Guiné Conacri: Condé, que foi investido para um terceiro mandato, defende a unidade após uma crise sangrenta

O Presidente Alpha Condé apelou na terça-feira, na Guiné, a “esquecer o passado” e a virar-se para um “futuro de unidade e esperança”, após mais de um ano de contestação mortal, durante o seu discurso inaugural para um terceiro mandato descrito como uma “farsa” pelo seu principal adversário.

Antigo opositor histórico eleito em 2010 e reeleito em 2015, Alpha Condé teve uma nova Constituição adoptada em Março, num referendo boicotado pela oposição. Segundo os seus apoiantes, uma nova lei fundamental redefiniu o seu contador presidencial para zero e permitiu-lhe candidatar-se às eleições de 18 de Outubro, depois de já ter cumprido os dois mandatos autorizados.

A reforma constitucional, seguida da candidatura de Alpha Condé, deu origem a meses de manifestações e violências duramente reprimidas que resultaram em dezenas de mortes de civis desde Outubro de 2019 até ao dia seguinte às eleições.

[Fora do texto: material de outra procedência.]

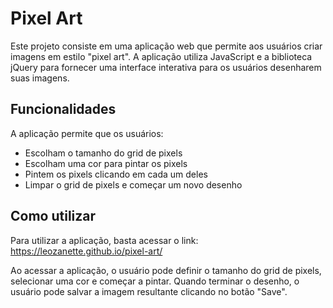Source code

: # Pixel Art

Este projeto consiste em uma aplicação web que permite aos usuários criar imagens em estilo "pixel art". A aplicação utiliza JavaScript e a biblioteca jQuery para fornecer uma interface interativa para os usuários desenharem suas imagens.

## Funcionalidades

A aplicação permite que os usuários:

- Escolham o tamanho do grid de pixels
- Escolham uma cor para pintar os pixels
- Pintem os pixels clicando em cada um deles
- Limpar o grid de pixels e começar um novo desenho

## Como utilizar

Para utilizar a aplicação, basta acessar o link: https://leozanette.github.io/pixel-art/

Ao acessar a aplicação, o usuário pode definir o tamanho do grid de pixels, selecionar uma cor e começar a pintar. Quando terminar o desenho, o usuário pode salvar a imagem resultante clicando no botão "Save".
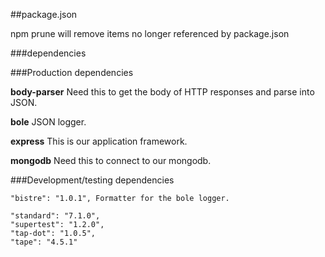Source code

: ##package.json

  npm prune will remove items no longer referenced by package.json

###dependencies

###Production dependencies

  **body-parser** Need this to get the body of HTTP responses and parse
  into JSON.

  **bole** JSON logger.
  
  **express** This is our application framework.
  
  **mongodb** Need this to connect to our mongodb.

###Development/testing dependencies

    "bistre": "1.0.1", Formatter for the bole logger.
    
    "standard": "7.1.0",
    "supertest": "1.2.0",
    "tap-dot": "1.0.5",
    "tape": "4.5.1"
  
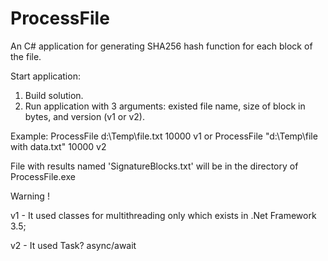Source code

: # ProcessFile
An C# application for generating SHA256 hash function for each block of the file.

Start application:

1. Build solution.
2. Run application with 3 arguments: existed file name, size of block in bytes, and version (v1 or v2).

Example:
ProcessFile d:\Temp\file.txt 10000 v1
or
ProcessFile "d:\Temp\file with data.txt" 10000 v2


File with results named 'SignatureBlocks.txt' will be in the directory of ProcessFile.exe

Warning !

v1 - It used classes for multithreading only which exists in .Net Framework 3.5;

v2 - It used Task? async/await
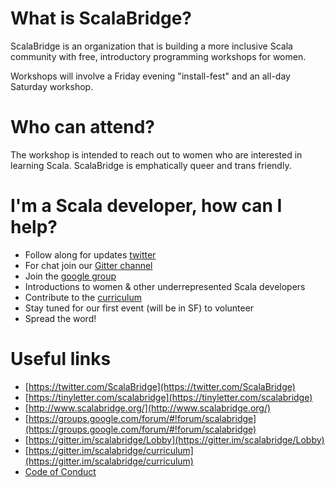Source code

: # What is ScalaBridge?

ScalaBridge is an organization that is building a more inclusive Scala community with free, introductory programming workshops for women.

Workshops will involve a Friday evening "install-fest" and an all-day Saturday workshop.

# Who can attend?

The workshop is intended to reach out to women who are interested in learning Scala. ScalaBridge is emphatically queer and trans friendly.

# I'm a Scala developer, how can I help?

* Follow along for updates [twitter](https://twitter.com/ScalaBridge)
* For chat join our [Gitter channel](https://gitter.im/scalabridge/Lobby)
* Join the [google group](https://groups.google.com/forum/#!forum/scalabridge)
* Introductions to women & other underrepresented Scala developers
* Contribute to the [curriculum](https://github.com/scalabridge/curriculum/issues)
* Stay tuned for our first event (will be in SF) to volunteer
* Spread the word!

# Useful links
* [https://twitter.com/ScalaBridge](https://twitter.com/ScalaBridge)
* [https://tinyletter.com/scalabridge](https://tinyletter.com/scalabridge)
* [http://www.scalabridge.org/](http://www.scalabridge.org/)
* [https://groups.google.com/forum/#!forum/scalabridge](https://groups.google.com/forum/#!forum/scalabridge)
* [https://gitter.im/scalabridge/Lobby](https://gitter.im/scalabridge/Lobby)
* [https://gitter.im/scalabridge/curriculum](https://gitter.im/scalabridge/curriculum)
* [Code of Conduct](http://bridgefoundry.org/code-of-conduct/)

O Sr. Condé, que foi declarado vencedor na primeira volta pelo Tribunal Constitucional a 7 de Novembro, tomou posse ao meio-dia perante o tribunal e uma audiência de convidados, incluindo 11 chefes de estado africanos, reuniu-se num Palácio Mohammed V de alta segurança em Conakry.

“A alteração da Constituição de 22 de Março de 2020 é uma violação da Constituição e do juramento de Alpha Conde, tal como a sua candidatura nas eleições de 18 de Outubro que perdeu”, reagiu à AFP o seu principal adversário, Cellou Dalein Diallo, que afirma ter ganho as eleições e que continua a denunciar uma fraude.

Ruas vazias em Conacri
“Ele não tem, portanto, legitimidade nem base jurídica para um terceiro mandato. O seu juramento de hoje é apenas mais uma farsa que não aceitamos”, acrescentou o chefe da União das Forças Democráticas da Guiné (UFDG).

As ruas de Conakry permaneceram vazias durante todo o dia, sem poder dizer se foi por o dia ter sido declarado feriado pelo governo ou se a população seguiu o slogan de “boicote” lançado pela Frente Nacional de Defesa da Democracia (FNDC), uma coligação de partidos, sindicatos e associações da sociedade civil que liderou a mobilização contra o terceiro mandato de Alpha Condé.

Um aparelho de segurança muito importante, composto por polícias, gendarmes e militares, tinha de qualquer forma sido destacado para os grandes subúrbios de Conakry, reputados como tendo sido adquiridos pela oposição, observou um correspondente da AFP.

“Exorto cada um de vós a esquecer o passado que se divide a favor de um futuro de unidade e esperança”, disse Alpha Condé durante o seu discurso inaugural para o “primeiro mandato da Quarta República”, como as autoridades o afirmaram.

Afirmando a sua “convicção de que a Guiné será feita com todos os guineenses”, disse que o país da África Ocidental, pobre apesar dos seus consideráveis recursos naturais, “precisa de um verdadeiro despertar nacional”.

“Governar de forma diferente”.
“Mas todos devem respeitar a lei e banir a violência das suas palavras e actos, para que o nosso país continue a ser uma sociedade de liberdade e responsabilidade”, advertiu Condé, uma vez que a magistratura e a polícia lançaram, desde as eleições, uma onda de detenções contra aqueles que, segundo eles, são suspeitos de estarem envolvidos na violência.

Alpha Condé também afirmou a sua vontade de “governar de forma diferente”. “Comprometemo-nos a lutar firmemente contra a corrupção, o compadrio e o clientelismo”, prometeu ele.

“Isto significa trabalhar para os grupos mais vulneráveis. Ministros e altos funcionários devem estar ao serviço do povo e não ao serviço de si próprios ou das suas famílias”, disse ele.

Numa declaração na terça-feira, a Amnistia Internacional denunciou “assassinatos pelas forças de defesa e segurança em bairros pró-oposição após as eleições presidenciais”, observando que “pelo menos 16 pessoas foram mortas por tiros entre 18 e 24 de Outubro”.

As autoridades guineenses acusam regularmente as ONG internacionais de parcialidade, censurando-as por não denunciarem a violência cometida pelos manifestantes.